EXERCISE:
Using the records below, output the stretch that opens with the line containing "It was wise" and closes with the line containing "I thought it", exactly and including both lines, with nothing more.
BEGIN DATA LISTING
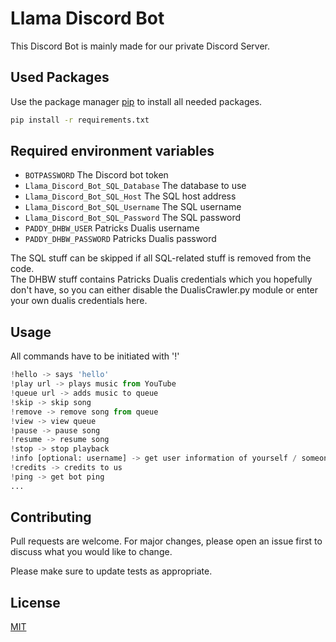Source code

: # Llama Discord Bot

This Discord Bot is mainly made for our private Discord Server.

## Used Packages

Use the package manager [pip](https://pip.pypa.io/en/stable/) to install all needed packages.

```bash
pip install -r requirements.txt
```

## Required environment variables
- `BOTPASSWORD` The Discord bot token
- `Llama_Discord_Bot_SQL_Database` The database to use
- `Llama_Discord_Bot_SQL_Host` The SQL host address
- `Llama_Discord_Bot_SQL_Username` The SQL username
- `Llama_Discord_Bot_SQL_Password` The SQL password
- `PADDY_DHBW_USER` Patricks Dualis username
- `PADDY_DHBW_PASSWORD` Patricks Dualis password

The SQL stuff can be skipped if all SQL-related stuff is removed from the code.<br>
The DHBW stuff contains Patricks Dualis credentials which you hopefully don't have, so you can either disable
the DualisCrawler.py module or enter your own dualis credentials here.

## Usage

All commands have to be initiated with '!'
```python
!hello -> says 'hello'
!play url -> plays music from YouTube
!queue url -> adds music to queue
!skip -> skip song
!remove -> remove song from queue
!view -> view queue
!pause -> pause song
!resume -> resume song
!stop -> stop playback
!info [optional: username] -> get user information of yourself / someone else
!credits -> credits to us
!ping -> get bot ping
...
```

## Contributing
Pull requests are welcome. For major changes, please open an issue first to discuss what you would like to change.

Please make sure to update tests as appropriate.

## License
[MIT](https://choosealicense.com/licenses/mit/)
END DATA LISTING
BEGIN DATA LISTING
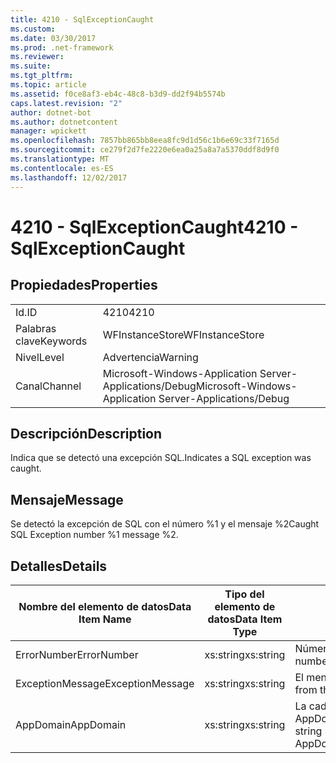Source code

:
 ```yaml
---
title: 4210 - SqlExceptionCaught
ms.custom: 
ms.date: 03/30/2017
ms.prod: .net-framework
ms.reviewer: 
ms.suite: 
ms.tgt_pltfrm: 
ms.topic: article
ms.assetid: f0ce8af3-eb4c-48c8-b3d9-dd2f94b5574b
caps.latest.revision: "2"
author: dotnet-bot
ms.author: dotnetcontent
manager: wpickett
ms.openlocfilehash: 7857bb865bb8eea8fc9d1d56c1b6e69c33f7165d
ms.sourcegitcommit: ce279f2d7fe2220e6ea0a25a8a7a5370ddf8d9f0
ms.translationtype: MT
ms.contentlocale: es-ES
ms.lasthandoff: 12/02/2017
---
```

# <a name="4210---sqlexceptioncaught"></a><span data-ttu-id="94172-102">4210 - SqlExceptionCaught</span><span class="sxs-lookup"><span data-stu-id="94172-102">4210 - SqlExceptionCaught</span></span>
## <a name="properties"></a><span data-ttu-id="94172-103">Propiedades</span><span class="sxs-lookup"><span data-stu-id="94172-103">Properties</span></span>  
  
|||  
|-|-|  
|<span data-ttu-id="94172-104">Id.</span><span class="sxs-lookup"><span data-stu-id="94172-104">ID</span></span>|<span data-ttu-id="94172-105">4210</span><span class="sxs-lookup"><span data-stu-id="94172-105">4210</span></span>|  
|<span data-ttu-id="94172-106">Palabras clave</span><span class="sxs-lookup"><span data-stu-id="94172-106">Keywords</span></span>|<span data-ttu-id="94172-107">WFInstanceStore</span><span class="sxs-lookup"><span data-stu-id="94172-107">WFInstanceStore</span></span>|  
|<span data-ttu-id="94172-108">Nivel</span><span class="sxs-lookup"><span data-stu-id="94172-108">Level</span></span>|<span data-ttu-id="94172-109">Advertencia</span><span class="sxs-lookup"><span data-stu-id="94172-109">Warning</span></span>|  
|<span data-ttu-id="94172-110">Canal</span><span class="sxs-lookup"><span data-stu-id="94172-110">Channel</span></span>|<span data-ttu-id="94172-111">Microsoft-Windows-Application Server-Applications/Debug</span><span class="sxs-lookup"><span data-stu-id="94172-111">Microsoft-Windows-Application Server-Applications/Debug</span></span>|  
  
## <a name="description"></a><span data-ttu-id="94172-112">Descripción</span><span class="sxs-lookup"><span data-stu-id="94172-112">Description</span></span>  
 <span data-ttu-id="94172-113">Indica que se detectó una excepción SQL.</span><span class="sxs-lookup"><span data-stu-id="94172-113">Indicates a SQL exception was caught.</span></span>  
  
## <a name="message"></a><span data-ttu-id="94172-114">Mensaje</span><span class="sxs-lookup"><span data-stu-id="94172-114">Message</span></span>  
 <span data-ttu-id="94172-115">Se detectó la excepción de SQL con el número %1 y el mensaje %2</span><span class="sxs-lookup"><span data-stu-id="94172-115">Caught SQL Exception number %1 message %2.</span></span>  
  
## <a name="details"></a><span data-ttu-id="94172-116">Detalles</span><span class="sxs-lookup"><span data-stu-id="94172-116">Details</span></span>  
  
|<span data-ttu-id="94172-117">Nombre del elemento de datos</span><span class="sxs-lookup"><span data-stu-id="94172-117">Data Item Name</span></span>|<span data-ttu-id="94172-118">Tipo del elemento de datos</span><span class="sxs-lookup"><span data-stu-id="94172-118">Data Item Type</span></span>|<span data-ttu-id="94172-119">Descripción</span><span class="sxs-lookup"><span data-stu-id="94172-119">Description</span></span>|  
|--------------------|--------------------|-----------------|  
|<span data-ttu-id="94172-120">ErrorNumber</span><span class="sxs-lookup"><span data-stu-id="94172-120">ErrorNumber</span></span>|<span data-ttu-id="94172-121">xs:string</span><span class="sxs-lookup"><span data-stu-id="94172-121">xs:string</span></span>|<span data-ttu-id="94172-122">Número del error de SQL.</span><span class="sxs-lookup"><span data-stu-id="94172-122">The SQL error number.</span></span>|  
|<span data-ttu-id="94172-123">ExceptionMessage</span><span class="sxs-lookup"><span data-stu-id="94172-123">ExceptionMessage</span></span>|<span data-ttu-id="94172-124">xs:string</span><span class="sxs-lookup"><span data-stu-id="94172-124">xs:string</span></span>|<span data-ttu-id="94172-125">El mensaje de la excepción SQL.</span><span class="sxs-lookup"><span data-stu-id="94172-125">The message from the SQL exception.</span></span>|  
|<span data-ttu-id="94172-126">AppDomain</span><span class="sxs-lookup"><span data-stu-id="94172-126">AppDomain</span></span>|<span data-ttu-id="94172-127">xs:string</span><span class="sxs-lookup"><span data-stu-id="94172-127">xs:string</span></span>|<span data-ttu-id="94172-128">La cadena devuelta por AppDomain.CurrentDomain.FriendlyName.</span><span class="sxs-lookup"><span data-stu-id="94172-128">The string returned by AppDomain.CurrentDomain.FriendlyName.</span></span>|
END DATA LISTING
BEGIN DATA LISTING
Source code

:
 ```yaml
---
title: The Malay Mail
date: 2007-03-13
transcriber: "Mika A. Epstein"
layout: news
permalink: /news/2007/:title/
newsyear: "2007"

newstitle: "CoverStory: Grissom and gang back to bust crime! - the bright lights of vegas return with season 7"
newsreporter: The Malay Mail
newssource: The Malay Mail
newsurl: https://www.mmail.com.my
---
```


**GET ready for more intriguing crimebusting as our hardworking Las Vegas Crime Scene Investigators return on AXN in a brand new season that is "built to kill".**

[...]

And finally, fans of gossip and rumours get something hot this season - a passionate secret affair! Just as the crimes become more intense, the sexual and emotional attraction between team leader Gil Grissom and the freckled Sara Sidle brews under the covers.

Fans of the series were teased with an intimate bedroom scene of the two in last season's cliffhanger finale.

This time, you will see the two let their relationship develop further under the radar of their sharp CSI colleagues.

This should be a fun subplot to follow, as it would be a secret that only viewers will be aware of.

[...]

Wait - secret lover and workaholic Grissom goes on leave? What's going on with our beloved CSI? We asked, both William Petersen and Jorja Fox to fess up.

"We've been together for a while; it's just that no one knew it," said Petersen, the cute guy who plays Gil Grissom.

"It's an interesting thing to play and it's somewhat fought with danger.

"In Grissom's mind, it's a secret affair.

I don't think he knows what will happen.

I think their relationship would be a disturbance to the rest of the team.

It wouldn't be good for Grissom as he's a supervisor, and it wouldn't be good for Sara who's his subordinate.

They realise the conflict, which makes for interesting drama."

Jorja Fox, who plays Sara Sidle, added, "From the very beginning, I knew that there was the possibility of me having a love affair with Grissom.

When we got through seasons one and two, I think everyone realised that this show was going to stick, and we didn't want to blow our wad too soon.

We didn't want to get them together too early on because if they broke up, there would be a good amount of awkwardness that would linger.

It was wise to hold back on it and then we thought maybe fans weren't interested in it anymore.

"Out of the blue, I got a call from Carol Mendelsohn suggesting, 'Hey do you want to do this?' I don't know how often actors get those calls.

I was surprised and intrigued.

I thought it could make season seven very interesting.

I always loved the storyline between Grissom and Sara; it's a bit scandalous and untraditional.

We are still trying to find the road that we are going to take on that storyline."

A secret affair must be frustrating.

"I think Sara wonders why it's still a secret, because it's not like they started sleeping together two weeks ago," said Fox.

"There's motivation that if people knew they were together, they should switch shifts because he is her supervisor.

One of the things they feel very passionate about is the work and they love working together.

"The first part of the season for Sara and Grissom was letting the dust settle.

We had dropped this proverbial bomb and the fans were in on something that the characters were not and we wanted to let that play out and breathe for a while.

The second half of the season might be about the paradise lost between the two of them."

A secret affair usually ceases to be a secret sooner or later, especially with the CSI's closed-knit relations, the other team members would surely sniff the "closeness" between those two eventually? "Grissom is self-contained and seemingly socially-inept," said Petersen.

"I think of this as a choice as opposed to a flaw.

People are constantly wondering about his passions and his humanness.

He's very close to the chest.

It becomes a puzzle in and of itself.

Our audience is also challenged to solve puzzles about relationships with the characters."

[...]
END DATA LISTING
WRITTEN SOLUTION:
It was wise to hold back on it and then we thought maybe fans weren't interested in it anymore.

"Out of the blue, I got a call from Carol Mendelsohn suggesting, 'Hey do you want to do this?' I don't know how often actors get those calls.

I was surprised and intrigued.

I thought it could make season seven very interesting.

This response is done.